▶ **Work task**:
Reproduce the following entries verbatim, each one complete.

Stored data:
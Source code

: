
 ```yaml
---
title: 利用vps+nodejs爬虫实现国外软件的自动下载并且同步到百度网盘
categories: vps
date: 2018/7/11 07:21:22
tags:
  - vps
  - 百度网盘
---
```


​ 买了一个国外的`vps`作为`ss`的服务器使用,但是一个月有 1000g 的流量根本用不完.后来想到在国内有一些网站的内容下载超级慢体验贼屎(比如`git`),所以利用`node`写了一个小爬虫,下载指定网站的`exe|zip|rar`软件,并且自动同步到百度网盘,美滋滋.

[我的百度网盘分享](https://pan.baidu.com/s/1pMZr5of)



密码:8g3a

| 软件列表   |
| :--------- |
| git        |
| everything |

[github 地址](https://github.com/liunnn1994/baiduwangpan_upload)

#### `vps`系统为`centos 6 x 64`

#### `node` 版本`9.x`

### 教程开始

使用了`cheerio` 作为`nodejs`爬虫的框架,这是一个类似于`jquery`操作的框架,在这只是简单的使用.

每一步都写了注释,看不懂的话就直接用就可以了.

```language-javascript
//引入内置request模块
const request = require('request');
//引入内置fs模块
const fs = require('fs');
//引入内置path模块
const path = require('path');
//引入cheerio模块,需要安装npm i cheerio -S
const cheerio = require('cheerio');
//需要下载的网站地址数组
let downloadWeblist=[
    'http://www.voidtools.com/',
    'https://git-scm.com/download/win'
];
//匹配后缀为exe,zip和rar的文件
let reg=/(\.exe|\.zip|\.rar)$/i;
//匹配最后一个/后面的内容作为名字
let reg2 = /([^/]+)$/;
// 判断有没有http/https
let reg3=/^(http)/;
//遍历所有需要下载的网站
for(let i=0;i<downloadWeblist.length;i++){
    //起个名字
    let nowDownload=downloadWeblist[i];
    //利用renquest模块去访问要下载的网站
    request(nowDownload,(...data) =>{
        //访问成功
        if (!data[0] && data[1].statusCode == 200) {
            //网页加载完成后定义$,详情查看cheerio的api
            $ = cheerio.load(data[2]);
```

▶ **Result**:
Source code

:
 ```yaml
---
title: 利用vps+nodejs爬虫实现国外软件的自动下载并且同步到百度网盘
categories: vps
date: 2018/7/11 07:21:22
tags:
  - vps
  - 百度网盘
---
```


​ 买了一个国外的`vps`作为`ss`的服务器使用,但是一个月有 1000g 的流量根本用不完.后来想到在国内有一些网站的内容下载超级慢体验贼屎(比如`git`),所以利用`node`写了一个小爬虫,下载指定网站的`exe|zip|rar`软件,并且自动同步到百度网盘,美滋滋.

[我的百度网盘分享](https://pan.baidu.com/s/1pMZr5of)



密码:8g3a

| 软件列表   |
| :--------- |
| git        |
| everything |

[github 地址](https://github.com/liunnn1994/baiduwangpan_upload)

#### `vps`系统为`centos 6 x 64`

#### `node` 版本`9.x`

### 教程开始

使用了`cheerio` 作为`nodejs`爬虫的框架,这是一个类似于`jquery`操作的框架,在这只是简单的使用.

每一步都写了注释,看不懂的话就直接用就可以了.

```language-javascript
//引入内置request模块
const request = require('request');
//引入内置fs模块
const fs = require('fs');
//引入内置path模块
const path = require('path');
//引入cheerio模块,需要安装npm i cheerio -S
const cheerio = require('cheerio');
//需要下载的网站地址数组
let downloadWeblist=[
    'http://www.voidtools.com/',
    'https://git-scm.com/download/win'
];
//匹配后缀为exe,zip和rar的文件
let reg=/(\.exe|\.zip|\.rar)$/i;
//匹配最后一个/后面的内容作为名字
let reg2 = /([^/]+)$/;
// 判断有没有http/https
let reg3=/^(http)/;
//遍历所有需要下载的网站
for(let i=0;i<downloadWeblist.length;i++){
    //起个名字
    let nowDownload=downloadWeblist[i];
    //利用renquest模块去访问要下载的网站
    request(nowDownload,(...data) =>{
        //访问成功
        if (!data[0] && data[1].statusCode == 200) {
            //网页加载完成后定义$,详情查看cheerio的api
            $ = cheerio.load(data[2]);
```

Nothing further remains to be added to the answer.